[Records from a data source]
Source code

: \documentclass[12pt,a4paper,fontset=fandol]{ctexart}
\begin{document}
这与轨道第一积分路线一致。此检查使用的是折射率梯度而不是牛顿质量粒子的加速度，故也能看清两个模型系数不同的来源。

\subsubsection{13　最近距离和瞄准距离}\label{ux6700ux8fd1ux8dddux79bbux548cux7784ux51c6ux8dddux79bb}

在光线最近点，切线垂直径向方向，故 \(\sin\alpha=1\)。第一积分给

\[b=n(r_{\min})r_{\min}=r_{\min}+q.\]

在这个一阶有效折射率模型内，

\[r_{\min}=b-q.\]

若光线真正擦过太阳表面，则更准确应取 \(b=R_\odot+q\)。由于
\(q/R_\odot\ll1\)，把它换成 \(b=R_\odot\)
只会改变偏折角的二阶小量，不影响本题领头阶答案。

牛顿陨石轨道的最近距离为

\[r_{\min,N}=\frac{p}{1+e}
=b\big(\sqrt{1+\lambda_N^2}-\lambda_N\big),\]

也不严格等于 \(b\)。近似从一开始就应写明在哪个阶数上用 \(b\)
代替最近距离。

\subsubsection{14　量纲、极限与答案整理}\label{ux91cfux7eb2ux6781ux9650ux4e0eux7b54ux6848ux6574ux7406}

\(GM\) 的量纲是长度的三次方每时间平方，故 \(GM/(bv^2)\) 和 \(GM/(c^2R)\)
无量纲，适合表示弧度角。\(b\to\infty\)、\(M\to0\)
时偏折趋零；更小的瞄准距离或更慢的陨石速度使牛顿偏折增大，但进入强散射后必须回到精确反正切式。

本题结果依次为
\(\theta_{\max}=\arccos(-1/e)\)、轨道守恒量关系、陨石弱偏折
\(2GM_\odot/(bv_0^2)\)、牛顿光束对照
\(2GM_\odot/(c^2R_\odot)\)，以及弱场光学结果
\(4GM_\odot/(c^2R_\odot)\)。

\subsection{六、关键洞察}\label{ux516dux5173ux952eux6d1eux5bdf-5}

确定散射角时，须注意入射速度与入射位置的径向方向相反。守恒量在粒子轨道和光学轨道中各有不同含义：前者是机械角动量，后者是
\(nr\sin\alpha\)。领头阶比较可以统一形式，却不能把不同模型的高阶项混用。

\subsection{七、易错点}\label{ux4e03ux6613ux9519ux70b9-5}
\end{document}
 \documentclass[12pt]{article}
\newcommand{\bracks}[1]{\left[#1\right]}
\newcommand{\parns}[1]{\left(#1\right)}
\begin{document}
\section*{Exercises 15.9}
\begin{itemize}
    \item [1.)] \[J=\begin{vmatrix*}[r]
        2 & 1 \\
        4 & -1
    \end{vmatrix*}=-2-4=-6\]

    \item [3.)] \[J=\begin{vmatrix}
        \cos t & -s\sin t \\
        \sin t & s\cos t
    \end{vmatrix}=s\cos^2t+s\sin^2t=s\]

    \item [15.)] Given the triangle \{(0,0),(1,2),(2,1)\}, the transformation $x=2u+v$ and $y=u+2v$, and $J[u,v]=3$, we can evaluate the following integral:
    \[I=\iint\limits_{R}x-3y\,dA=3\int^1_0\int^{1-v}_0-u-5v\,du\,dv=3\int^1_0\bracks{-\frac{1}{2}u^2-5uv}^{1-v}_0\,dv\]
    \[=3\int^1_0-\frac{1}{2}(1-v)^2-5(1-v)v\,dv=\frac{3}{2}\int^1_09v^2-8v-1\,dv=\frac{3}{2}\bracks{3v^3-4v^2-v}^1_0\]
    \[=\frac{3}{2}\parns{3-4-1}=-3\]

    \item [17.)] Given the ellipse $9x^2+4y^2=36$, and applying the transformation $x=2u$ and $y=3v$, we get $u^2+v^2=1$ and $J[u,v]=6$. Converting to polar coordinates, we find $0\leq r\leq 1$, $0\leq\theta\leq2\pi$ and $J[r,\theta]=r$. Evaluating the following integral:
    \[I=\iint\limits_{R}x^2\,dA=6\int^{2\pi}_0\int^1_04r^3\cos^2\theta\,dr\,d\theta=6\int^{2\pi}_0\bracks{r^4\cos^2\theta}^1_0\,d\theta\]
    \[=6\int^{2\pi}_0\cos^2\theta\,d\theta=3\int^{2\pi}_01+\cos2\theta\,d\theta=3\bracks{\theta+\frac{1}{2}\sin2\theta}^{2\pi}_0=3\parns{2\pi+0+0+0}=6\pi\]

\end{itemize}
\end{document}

### TASK BRIEF
Retyping every line above exactly is all that is needed.

### ANSWER AREA
Source code

: \documentclass[12pt,a4paper,fontset=fandol]{ctexart}
\begin{document}
这与轨道第一积分路线一致。此检查使用的是折射率梯度而不是牛顿质量粒子的加速度，故也能看清两个模型系数不同的来源。

\subsubsection{13　最近距离和瞄准距离}\label{ux6700ux8fd1ux8dddux79bbux548cux7784ux51c6ux8dddux79bb}

在光线最近点，切线垂直径向方向，故 \(\sin\alpha=1\)。第一积分给

\[b=n(r_{\min})r_{\min}=r_{\min}+q.\]

在这个一阶有效折射率模型内，

\[r_{\min}=b-q.\]

若光线真正擦过太阳表面，则更准确应取 \(b=R_\odot+q\)。由于
\(q/R_\odot\ll1\)，把它换成 \(b=R_\odot\)
只会改变偏折角的二阶小量，不影响本题领头阶答案。

牛顿陨石轨道的最近距离为

\[r_{\min,N}=\frac{p}{1+e}
=b\big(\sqrt{1+\lambda_N^2}-\lambda_N\big),\]

也不严格等于 \(b\)。近似从一开始就应写明在哪个阶数上用 \(b\)
代替最近距离。

\subsubsection{14　量纲、极限与答案整理}\label{ux91cfux7eb2ux6781ux9650ux4e0eux7b54ux6848ux6574ux7406}

\(GM\) 的量纲是长度的三次方每时间平方，故 \(GM/(bv^2)\) 和 \(GM/(c^2R)\)
无量纲，适合表示弧度角。\(b\to\infty\)、\(M\to0\)
时偏折趋零；更小的瞄准距离或更慢的陨石速度使牛顿偏折增大，但进入强散射后必须回到精确反正切式。

本题结果依次为
\(\theta_{\max}=\arccos(-1/e)\)、轨道守恒量关系、陨石弱偏折
\(2GM_\odot/(bv_0^2)\)、牛顿光束对照
\(2GM_\odot/(c^2R_\odot)\)，以及弱场光学结果
\(4GM_\odot/(c^2R_\odot)\)。

\subsection{六、关键洞察}\label{ux516dux5173ux952eux6d1eux5bdf-5}

确定散射角时，须注意入射速度与入射位置的径向方向相反。守恒量在粒子轨道和光学轨道中各有不同含义：前者是机械角动量，后者是
\(nr\sin\alpha\)。领头阶比较可以统一形式，却不能把不同模型的高阶项混用。

\subsection{七、易错点}\label{ux4e03ux6613ux9519ux70b9-5}
\end{document}
 \documentclass[12pt]{article}
\newcommand{\bracks}[1]{\left[#1\right]}
\newcommand{\parns}[1]{\left(#1\right)}
\begin{document}
\section*{Exercises 15.9}
\begin{itemize}
    \item [1.)] \[J=\begin{vmatrix*}[r]
        2 & 1 \\
        4 & -1
    \end{vmatrix*}=-2-4=-6\]

    \item [3.)] \[J=\begin{vmatrix}
        \cos t & -s\sin t \\
        \sin t & s\cos t
    \end{vmatrix}=s\cos^2t+s\sin^2t=s\]

    \item [15.)] Given the triangle \{(0,0),(1,2),(2,1)\}, the transformation $x=2u+v$ and $y=u+2v$, and $J[u,v]=3$, we can evaluate the following integral:
    \[I=\iint\limits_{R}x-3y\,dA=3\int^1_0\int^{1-v}_0-u-5v\,du\,dv=3\int^1_0\bracks{-\frac{1}{2}u^2-5uv}^{1-v}_0\,dv\]
    \[=3\int^1_0-\frac{1}{2}(1-v)^2-5(1-v)v\,dv=\frac{3}{2}\int^1_09v^2-8v-1\,dv=\frac{3}{2}\bracks{3v^3-4v^2-v}^1_0\]
    \[=\frac{3}{2}\parns{3-4-1}=-3\]

    \item [17.)] Given the ellipse $9x^2+4y^2=36$, and applying the transformation $x=2u$ and $y=3v$, we get $u^2+v^2=1$ and $J[u,v]=6$. Converting to polar coordinates, we find $0\leq r\leq 1$, $0\leq\theta\leq2\pi$ and $J[r,\theta]=r$. Evaluating the following integral:
    \[I=\iint\limits_{R}x^2\,dA=6\int^{2\pi}_0\int^1_04r^3\cos^2\theta\,dr\,d\theta=6\int^{2\pi}_0\bracks{r^4\cos^2\theta}^1_0\,d\theta\]
    \[=6\int^{2\pi}_0\cos^2\theta\,d\theta=3\int^{2\pi}_01+\cos2\theta\,d\theta=3\bracks{\theta+\frac{1}{2}\sin2\theta}^{2\pi}_0=3\parns{2\pi+0+0+0}=6\pi\]

\end{itemize}
\end{document}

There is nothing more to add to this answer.